Reproduce exactly the opening lines of the listing, stopping after the line that contains "f6 Nfe3 Ng6" and including it.

The input section start

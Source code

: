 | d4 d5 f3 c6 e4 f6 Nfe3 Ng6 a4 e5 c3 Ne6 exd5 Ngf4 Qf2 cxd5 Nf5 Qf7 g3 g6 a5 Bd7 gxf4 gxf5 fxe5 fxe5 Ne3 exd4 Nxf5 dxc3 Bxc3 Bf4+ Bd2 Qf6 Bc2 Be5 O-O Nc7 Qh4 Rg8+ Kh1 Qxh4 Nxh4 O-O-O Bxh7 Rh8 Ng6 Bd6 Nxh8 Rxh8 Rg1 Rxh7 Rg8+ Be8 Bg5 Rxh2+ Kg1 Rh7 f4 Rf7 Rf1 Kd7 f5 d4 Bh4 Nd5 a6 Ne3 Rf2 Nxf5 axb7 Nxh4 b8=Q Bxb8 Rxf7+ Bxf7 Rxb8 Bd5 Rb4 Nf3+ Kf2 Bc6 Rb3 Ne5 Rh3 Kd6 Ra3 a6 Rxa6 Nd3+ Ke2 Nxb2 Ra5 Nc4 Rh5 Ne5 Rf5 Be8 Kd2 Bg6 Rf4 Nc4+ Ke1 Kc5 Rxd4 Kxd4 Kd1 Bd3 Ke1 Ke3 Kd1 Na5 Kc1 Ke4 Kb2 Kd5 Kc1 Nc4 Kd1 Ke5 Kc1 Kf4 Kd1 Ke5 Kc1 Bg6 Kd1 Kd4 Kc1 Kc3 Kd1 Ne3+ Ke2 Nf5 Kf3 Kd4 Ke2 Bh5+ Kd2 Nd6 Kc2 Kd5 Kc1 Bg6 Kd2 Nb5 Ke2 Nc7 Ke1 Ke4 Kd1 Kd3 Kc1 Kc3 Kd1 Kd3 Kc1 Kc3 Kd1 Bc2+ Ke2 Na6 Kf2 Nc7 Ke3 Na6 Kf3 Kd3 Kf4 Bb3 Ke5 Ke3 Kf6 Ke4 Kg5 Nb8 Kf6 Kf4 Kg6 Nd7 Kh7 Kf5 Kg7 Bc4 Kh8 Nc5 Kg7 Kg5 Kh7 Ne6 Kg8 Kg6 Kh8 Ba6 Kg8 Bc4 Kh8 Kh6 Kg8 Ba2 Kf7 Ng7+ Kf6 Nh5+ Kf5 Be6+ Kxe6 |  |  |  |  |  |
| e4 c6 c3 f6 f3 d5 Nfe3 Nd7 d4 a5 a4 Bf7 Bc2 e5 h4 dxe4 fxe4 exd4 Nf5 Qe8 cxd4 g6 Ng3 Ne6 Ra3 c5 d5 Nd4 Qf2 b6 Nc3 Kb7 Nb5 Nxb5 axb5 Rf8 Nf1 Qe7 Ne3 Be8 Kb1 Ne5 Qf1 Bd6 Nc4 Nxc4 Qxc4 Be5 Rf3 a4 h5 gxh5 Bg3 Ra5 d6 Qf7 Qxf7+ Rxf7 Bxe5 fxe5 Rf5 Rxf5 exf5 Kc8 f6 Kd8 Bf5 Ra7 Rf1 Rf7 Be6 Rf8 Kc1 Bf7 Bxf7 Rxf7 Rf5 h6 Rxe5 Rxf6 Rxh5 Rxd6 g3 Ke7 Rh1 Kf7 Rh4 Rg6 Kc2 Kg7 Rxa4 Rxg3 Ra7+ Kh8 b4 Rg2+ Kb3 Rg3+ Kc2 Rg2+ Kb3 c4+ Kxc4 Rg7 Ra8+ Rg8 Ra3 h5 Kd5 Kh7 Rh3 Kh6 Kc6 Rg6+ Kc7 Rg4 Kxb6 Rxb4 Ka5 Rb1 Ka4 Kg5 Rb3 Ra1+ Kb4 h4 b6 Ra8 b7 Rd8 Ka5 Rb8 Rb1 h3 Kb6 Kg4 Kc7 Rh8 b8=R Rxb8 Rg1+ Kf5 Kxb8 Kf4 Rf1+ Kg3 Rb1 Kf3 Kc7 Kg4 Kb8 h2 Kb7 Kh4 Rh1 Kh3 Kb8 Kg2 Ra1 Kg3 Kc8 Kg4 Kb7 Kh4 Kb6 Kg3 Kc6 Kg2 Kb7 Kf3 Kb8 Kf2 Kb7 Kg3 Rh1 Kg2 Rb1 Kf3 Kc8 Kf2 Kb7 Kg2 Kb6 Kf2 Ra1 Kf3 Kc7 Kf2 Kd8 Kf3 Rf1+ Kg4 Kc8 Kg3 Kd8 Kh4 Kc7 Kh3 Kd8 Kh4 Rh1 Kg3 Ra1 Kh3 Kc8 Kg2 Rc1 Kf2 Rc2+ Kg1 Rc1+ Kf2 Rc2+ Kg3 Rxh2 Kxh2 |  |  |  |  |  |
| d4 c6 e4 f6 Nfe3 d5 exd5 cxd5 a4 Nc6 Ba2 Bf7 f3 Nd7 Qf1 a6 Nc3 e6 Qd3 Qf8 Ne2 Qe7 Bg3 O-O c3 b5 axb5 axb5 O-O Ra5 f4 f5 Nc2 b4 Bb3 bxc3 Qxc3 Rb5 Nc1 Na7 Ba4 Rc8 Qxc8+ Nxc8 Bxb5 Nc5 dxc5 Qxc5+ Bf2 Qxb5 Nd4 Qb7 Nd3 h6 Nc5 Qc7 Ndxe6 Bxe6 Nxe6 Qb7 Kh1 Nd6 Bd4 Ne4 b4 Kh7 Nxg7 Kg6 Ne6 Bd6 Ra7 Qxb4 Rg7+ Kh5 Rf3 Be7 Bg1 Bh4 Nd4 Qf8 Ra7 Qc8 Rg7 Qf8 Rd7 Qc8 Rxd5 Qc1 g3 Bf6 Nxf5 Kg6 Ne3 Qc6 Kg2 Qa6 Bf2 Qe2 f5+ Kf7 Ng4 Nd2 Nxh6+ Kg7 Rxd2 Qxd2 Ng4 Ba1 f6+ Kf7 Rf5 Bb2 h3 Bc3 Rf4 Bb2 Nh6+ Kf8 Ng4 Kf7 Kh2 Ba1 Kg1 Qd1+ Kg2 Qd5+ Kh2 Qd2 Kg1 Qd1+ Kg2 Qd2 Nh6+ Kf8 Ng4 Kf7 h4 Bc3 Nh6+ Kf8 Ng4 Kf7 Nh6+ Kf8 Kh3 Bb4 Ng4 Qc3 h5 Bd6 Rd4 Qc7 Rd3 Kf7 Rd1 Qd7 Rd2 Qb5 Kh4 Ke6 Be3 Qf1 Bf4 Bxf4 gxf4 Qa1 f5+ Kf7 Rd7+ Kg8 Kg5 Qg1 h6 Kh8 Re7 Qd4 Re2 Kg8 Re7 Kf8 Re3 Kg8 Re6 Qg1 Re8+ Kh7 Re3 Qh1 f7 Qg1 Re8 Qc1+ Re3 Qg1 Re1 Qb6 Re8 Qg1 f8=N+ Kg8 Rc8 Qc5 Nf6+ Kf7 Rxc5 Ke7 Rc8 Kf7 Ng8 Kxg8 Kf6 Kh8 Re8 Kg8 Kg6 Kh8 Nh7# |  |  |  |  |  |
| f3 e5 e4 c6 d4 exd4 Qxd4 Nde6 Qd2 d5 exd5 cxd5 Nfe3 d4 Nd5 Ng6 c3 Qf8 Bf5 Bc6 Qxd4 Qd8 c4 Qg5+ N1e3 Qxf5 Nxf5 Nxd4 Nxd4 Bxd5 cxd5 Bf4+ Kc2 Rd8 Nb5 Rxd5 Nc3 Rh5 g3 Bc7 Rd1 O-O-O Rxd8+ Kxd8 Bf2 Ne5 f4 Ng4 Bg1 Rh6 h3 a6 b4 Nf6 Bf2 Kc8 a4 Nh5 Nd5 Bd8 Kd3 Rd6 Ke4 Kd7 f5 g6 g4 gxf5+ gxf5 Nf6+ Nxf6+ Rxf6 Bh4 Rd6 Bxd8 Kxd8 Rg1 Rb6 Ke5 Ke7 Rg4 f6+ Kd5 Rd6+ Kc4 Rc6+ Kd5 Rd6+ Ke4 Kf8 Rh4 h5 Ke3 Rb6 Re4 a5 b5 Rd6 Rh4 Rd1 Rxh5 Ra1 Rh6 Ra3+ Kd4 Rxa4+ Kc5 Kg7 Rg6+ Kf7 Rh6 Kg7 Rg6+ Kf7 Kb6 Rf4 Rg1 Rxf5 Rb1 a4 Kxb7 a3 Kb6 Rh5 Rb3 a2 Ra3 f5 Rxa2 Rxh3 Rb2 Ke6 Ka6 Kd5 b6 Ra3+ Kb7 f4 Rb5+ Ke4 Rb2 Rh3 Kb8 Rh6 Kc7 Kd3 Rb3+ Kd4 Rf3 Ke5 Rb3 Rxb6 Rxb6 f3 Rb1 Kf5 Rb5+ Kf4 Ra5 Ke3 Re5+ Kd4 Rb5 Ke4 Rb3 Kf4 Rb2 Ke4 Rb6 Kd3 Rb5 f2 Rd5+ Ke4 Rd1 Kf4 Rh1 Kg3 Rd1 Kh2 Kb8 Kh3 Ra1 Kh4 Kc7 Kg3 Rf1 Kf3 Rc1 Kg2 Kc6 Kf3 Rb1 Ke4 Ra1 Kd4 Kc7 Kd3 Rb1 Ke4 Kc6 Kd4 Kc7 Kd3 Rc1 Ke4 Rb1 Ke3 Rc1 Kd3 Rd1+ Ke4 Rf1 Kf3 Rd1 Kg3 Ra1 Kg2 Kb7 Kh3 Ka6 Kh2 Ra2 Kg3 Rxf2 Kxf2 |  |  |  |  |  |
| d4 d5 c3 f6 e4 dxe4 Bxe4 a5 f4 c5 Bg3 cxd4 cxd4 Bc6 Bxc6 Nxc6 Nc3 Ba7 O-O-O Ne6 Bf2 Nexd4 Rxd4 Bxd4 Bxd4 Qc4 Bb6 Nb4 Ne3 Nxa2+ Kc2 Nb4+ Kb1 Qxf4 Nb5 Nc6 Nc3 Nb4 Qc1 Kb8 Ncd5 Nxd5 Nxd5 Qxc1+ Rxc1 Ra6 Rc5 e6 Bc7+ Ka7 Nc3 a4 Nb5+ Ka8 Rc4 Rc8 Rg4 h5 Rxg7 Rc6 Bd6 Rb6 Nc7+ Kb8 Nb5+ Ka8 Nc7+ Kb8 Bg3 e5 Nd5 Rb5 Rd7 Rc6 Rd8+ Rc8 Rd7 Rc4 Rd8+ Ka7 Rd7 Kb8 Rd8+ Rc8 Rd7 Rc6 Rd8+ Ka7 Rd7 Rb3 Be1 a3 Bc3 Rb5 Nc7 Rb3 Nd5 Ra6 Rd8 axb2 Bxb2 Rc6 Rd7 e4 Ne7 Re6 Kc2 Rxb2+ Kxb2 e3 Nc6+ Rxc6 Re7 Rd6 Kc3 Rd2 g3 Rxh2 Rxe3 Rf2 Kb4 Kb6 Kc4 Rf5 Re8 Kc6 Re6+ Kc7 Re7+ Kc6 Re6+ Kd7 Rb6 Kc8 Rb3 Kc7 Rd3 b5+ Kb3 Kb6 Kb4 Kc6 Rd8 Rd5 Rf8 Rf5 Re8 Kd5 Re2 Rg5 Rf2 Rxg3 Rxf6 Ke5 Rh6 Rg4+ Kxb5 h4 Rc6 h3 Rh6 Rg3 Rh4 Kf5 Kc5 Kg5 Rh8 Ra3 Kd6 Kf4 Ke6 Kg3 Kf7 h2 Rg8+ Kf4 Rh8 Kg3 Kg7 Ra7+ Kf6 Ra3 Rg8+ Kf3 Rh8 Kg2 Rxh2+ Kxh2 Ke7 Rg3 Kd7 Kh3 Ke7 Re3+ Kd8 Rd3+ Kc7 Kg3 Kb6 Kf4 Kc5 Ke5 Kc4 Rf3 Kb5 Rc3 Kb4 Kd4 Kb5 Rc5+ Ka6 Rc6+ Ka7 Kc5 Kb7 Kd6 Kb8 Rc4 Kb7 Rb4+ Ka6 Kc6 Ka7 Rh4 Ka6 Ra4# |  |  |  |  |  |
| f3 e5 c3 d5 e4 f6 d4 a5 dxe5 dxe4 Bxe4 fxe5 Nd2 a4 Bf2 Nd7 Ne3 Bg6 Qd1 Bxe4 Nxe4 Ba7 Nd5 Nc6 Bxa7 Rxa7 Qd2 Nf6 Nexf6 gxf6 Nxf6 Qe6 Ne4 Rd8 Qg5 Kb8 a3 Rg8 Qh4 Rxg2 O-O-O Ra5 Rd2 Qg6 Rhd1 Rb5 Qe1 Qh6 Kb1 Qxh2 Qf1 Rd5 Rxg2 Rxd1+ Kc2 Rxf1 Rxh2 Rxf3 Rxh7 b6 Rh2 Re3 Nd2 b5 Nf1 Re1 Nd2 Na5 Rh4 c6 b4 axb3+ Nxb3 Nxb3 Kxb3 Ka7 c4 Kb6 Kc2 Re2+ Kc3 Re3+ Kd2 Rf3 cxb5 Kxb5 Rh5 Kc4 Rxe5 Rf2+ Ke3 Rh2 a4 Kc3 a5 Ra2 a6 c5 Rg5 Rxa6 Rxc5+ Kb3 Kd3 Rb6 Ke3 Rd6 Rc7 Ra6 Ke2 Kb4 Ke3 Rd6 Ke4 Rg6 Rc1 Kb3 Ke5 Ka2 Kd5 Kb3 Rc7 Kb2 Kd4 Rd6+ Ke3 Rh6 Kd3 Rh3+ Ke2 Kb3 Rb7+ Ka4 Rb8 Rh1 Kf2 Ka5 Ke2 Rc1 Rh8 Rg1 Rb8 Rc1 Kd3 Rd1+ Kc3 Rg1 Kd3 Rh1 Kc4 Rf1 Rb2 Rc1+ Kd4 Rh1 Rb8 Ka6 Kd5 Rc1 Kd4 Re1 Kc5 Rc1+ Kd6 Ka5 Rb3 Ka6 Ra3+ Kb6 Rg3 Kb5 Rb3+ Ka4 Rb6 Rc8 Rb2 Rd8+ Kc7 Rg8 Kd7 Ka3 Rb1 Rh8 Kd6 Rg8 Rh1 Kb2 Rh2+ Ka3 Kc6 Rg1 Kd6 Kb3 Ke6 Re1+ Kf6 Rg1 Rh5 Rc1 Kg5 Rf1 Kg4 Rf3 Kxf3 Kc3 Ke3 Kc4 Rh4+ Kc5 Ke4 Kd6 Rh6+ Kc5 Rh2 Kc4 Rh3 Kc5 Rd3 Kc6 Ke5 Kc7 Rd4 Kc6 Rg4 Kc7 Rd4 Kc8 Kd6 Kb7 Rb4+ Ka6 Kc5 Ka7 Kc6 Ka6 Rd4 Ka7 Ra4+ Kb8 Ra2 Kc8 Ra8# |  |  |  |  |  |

The input section end

# Solution for this problem:
Source code

: | d4 d5 f3 c6 e4 f6 Nfe3 Ng6 a4 e5 c3 Ne6 exd5 Ngf4 Qf2 cxd5 Nf5 Qf7 g3 g6 a5 Bd7 gxf4 gxf5 fxe5 fxe5 Ne3 exd4 Nxf5 dxc3 Bxc3 Bf4+ Bd2 Qf6 Bc2 Be5 O-O Nc7 Qh4 Rg8+ Kh1 Qxh4 Nxh4 O-O-O Bxh7 Rh8 Ng6 Bd6 Nxh8 Rxh8 Rg1 Rxh7 Rg8+ Be8 Bg5 Rxh2+ Kg1 Rh7 f4 Rf7 Rf1 Kd7 f5 d4 Bh4 Nd5 a6 Ne3 Rf2 Nxf5 axb7 Nxh4 b8=Q Bxb8 Rxf7+ Bxf7 Rxb8 Bd5 Rb4 Nf3+ Kf2 Bc6 Rb3 Ne5 Rh3 Kd6 Ra3 a6 Rxa6 Nd3+ Ke2 Nxb2 Ra5 Nc4 Rh5 Ne5 Rf5 Be8 Kd2 Bg6 Rf4 Nc4+ Ke1 Kc5 Rxd4 Kxd4 Kd1 Bd3 Ke1 Ke3 Kd1 Na5 Kc1 Ke4 Kb2 Kd5 Kc1 Nc4 Kd1 Ke5 Kc1 Kf4 Kd1 Ke5 Kc1 Bg6 Kd1 Kd4 Kc1 Kc3 Kd1 Ne3+ Ke2 Nf5 Kf3 Kd4 Ke2 Bh5+ Kd2 Nd6 Kc2 Kd5 Kc1 Bg6 Kd2 Nb5 Ke2 Nc7 Ke1 Ke4 Kd1 Kd3 Kc1 Kc3 Kd1 Kd3 Kc1 Kc3 Kd1 Bc2+ Ke2 Na6 Kf2 Nc7 Ke3 Na6 Kf3 Kd3 Kf4 Bb3 Ke5 Ke3 Kf6 Ke4 Kg5 Nb8 Kf6 Kf4 Kg6 Nd7 Kh7 Kf5 Kg7 Bc4 Kh8 Nc5 Kg7 Kg5 Kh7 Ne6 Kg8 Kg6 Kh8 Ba6 Kg8 Bc4 Kh8 Kh6 Kg8 Ba2 Kf7 Ng7+ Kf6 Nh5+ Kf5 Be6+ Kxe6 |  |  |  |  |  |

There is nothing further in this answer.